PARQUET-446: Hide Thrift compiled headers and Boost from public API, #include scrubbing by wesm · Pull Request #49 · apache/parquet-cpp

wesm · 2016-02-12T23:21:44Z

This is the completion of work I started in PARQUET-442. This also resolves PARQUET-277 as no boost headers are included in the public API anymore.

I've done some scrubbing of #includes using Google's Clang-based include-what-you-use tool. PARQUET-522 can also be resolved when this is merged.

…e of deserialized-related internal headers and code paths. Add unit test to enforce this

…file

wesm · 2016-02-13T02:37:58Z

OK, I finished a bunch of include-what-you-use cleanup, so we can also resolve PARQUET-522 when this is merged.

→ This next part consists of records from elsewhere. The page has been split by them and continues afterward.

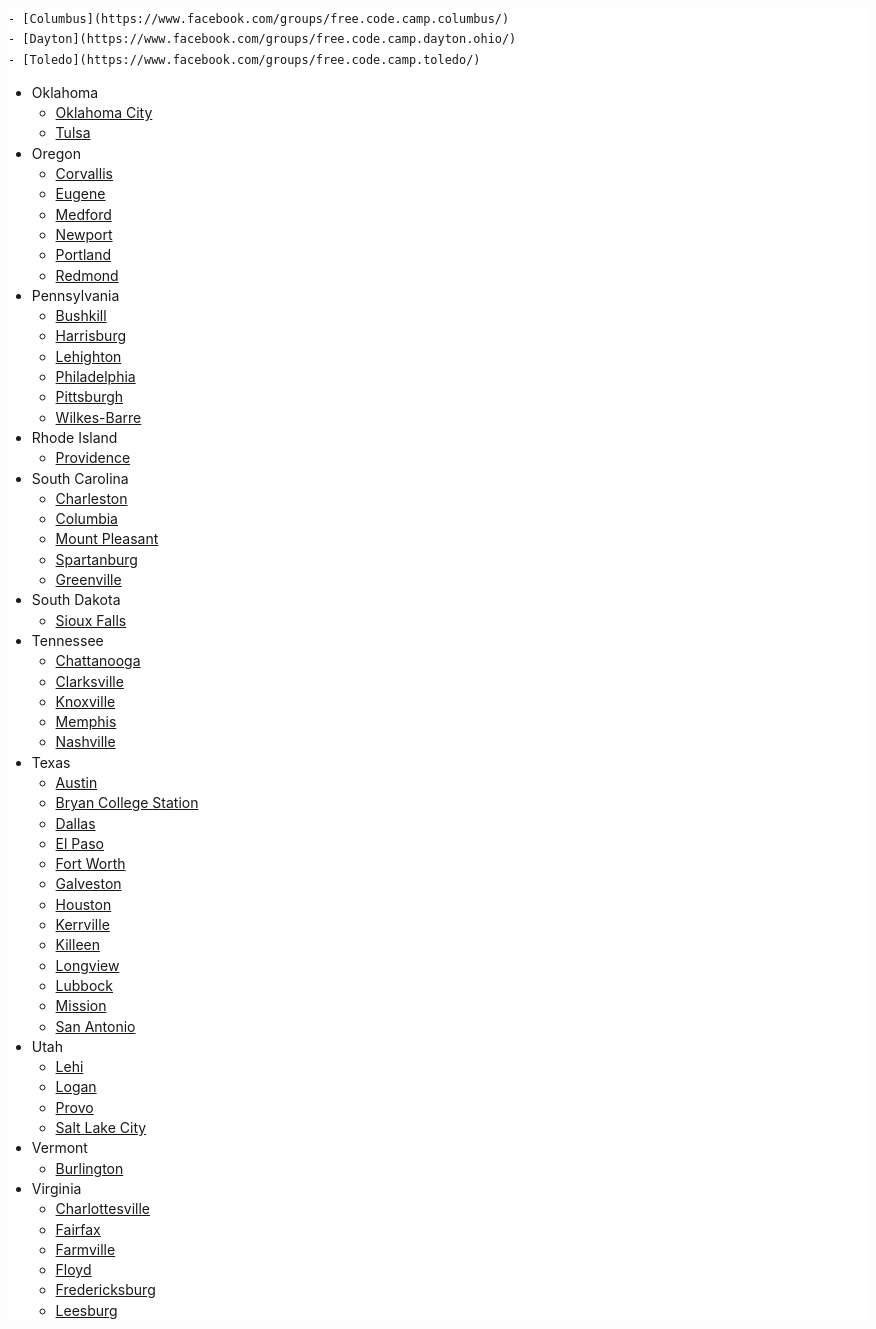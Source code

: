     - [Columbus](https://www.facebook.com/groups/free.code.camp.columbus/)
    - [Dayton](https://www.facebook.com/groups/free.code.camp.dayton.ohio/)
    - [Toledo](https://www.facebook.com/groups/free.code.camp.toledo/)
  - Oklahoma
    - [Oklahoma City](https://www.facebook.com/groups/free.code.camp.oklahoma.city/)
    - [Tulsa](https://www.facebook.com/groups/free.code.camp.tulsa/)
  - Oregon
    - [Corvallis](https://www.facebook.com/groups/free.code.camp.corvallis/)
    - [Eugene](https://www.facebook.com/groups/free.code.camp.eugene/)
    - [Medford](https://www.facebook.com/groups/free.code.camp.medford.oregon/)
    - [Newport](https://www.facebook.com/groups/free.code.camp.newport.or/)
    - [Portland](https://www.facebook.com/groups/free.code.camp.portland/)
    - [Redmond](https://www.facebook.com/groups/free.code.camp.remond.oregon/)
  - Pennsylvania
    - [Bushkill](https://www.facebook.com/groups/Free.Code.Camp.Bushkill.PA/)
    - [Harrisburg](https://www.facebook.com/groups/free.code.camp.harrisburg.pa/)
    - [Lehighton](https://www.facebook.com/groups/free.code.camp.lehighton.pa/)
    - [Philadelphia](https://www.facebook.com/groups/free.code.camp.philadelphia/)
    - [Pittsburgh](https://www.facebook.com/groups/free.code.camp.pittsburgh.pa/)
    - [Wilkes-Barre](https://www.facebook.com/groups/free.code.camp.wilkesbarre/)
  - Rhode Island
    - [Providence](https://www.facebook.com/groups/free.code.camp.providence/)
  - South Carolina
    - [Charleston](https://www.facebook.com/groups/free.code.camp.Charleston/)
    - [Columbia](https://www.facebook.com/groups/free.code.camp.columbia.sc/)
    - [Mount Pleasant](https://www.facebook.com/groups/free.code.camp.mt.pleasant/)
    - [Spartanburg](https://www.facebook.com/groups/free.code.camp.spartanburg/)
    - [Greenville](https://www.facebook.com/groups/free.code.camp.Greenville/)
  - South Dakota    
    - [Sioux Falls](https://www.facebook.com/groups/free.code.camp.sioux.falls/)
  - Tennessee
    - [Chattanooga](https://www.facebook.com/groups/free.code.camp.chattanooga/)
    - [Clarksville](https://www.facebook.com/groups/free.code.camp.clarksville.TN/)
    - [Knoxville](https://www.facebook.com/groups/free.code.camp.knoxville.tn/)
    - [Memphis](https://www.facebook.com/groups/free.code.camp.Memphis/)
    - [Nashville](https://www.facebook.com/groups/free.code.camp.nashville/)
  - Texas
    - [Austin](https://www.facebook.com/groups/free.code.camp.austin/)
    - [Bryan College Station](https://www.facebook.com/groups/free.code.camp.bryan.college.station/)
    - [Dallas](https://www.facebook.com/groups/free.code.camp.dallas/)
    - [El Paso](https://www.facebook.com/groups/free.code.camp.el.paso)
    - [Fort Worth](https://www.facebook.com/groups/freecodecampfortworth/)
    - [Galveston](https://www.facebook.com/groups/free.code.camp.galveston/)
    - [Houston](https://www.facebook.com/groups/free.code.camp.houston/)
    - [Kerrville](https://www.facebook.com/groups/free.code.camp.kerrville/)
    - [Killeen](https://www.facebook.com/groups/free.code.camp.killeen.texas/)
    - [Longview](https://www.facebook.com/groups/free.code.camp.tyler.longview.texas/)
    - [Lubbock](https://www.facebook.com/groups/free.code.camp.lubbock/)
    - [Mission](https://www.facebook.com/groups/free.code.camp.mission.texas/)
    - [San Antonio](https://www.facebook.com/groups/free.code.camp.san.antonio)
  - Utah
    - [Lehi](https://www.facebook.com/groups/free.code.camp.lehi/)
    - [Logan](https://www.facebook.com/groups/free.code.camp.logan.utah/)
    - [Provo](https://www.facebook.com/groups/free.code.camp.provo/)
    - [Salt Lake City](https://www.facebook.com/groups/free.code.camp.salt.lake.city/)
  - Vermont
    - [Burlington](https://www.facebook.com/groups/1080815058603708/)
  - Virginia
    - [Charlottesville](https://www.facebook.com/groups/free.code.camp.charlottesville/)
    - [Fairfax](https://www.facebook.com/groups/free.code.camp.fairfax/)
    - [Farmville ](https://www.facebook.com/groups/free.code.camp.farmville.va/)
    - [Floyd](https://www.facebook.com/groups/free.code.camp.floyd.virginia/)
    - [Fredericksburg](https://www.facebook.com/groups/free.code.camp.fredericksburg/)
    - [Leesburg](https://www.facebook.com/groups/free.code.camp.leesburg/)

Note that the wall time for compiling libparquet.so is about 10% faster. I'm seeing 18.2s before and 16.3s after.

majetideepak · 2016-02-13T15:39:13Z

src/parquet/column/scanner.h


 protected:
-  size_t batch_size_;
+  int32_t batch_size_;


Can we keep this int64_t? Why should we limit the batch_size to 2GB of a byte type?

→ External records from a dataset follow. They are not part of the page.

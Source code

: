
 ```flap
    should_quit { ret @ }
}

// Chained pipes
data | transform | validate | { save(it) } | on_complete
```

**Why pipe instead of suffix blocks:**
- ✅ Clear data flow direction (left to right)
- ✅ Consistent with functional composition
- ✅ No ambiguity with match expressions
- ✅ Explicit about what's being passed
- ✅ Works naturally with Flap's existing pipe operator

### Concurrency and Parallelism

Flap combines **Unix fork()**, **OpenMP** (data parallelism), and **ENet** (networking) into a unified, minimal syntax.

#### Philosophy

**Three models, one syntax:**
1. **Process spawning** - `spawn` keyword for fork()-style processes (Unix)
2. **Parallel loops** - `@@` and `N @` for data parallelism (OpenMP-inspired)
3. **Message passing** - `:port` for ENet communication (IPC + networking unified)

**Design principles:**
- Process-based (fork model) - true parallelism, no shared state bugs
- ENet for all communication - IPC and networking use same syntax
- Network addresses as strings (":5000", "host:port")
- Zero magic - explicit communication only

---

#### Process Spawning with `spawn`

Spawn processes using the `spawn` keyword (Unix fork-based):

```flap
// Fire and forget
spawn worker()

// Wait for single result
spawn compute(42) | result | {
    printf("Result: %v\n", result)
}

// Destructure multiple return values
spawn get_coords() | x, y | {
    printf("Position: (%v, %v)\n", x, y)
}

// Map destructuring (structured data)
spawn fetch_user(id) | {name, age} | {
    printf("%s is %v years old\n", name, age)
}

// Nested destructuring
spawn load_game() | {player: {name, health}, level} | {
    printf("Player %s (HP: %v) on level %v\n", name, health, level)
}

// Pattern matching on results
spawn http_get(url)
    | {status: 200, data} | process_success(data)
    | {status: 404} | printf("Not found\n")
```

Will make int64_t -- data pages are limited to int32_t but a row group could in theory be larger.

majetideepak · 2016-02-13T16:52:35Z

I am little concerned with having our own types for DataPage etc. We now have a bunch of code to construct these data pages and other structures. This code will not be useful for the write path. We will have to again use the set methods of the parquet types to construct objects like parquet::DataPageHeader etc. Can we just use the parquet types to begin with? This way we will also be heading closer to the write path.

wesm · 2016-02-13T17:08:36Z

@majetideepak Well, we have a hard constraint, which is that exposing Thrift includes in the public API is not acceptable. What I've done is in line with parquet-mr's equivalent code (I didn't actually look until now https://github.com/apache/parquet-mr/blob/master/parquet-column/src/main/java/org/apache/parquet/column/page/DataPageV1.java)

From a software layering point of view it is better (IMHO) to decouple serialization-deserialization matters as much as possible.

I'm happy of course to look at an alternate proposal that satisfies the constraint that developers using parquet-cpp as a 3rd-party library do not need to include Thrift libraries and headers in their build system.

wesm · 2016-02-13T17:09:17Z

@julienledem can you review and comment? Thank you

majetideepak · 2016-02-13T22:20:09Z

I see your point with respect to Serializer and Deserializer and parquet-mr.
parquet-cpp should be able to use any serializer and deserializer not just thrift.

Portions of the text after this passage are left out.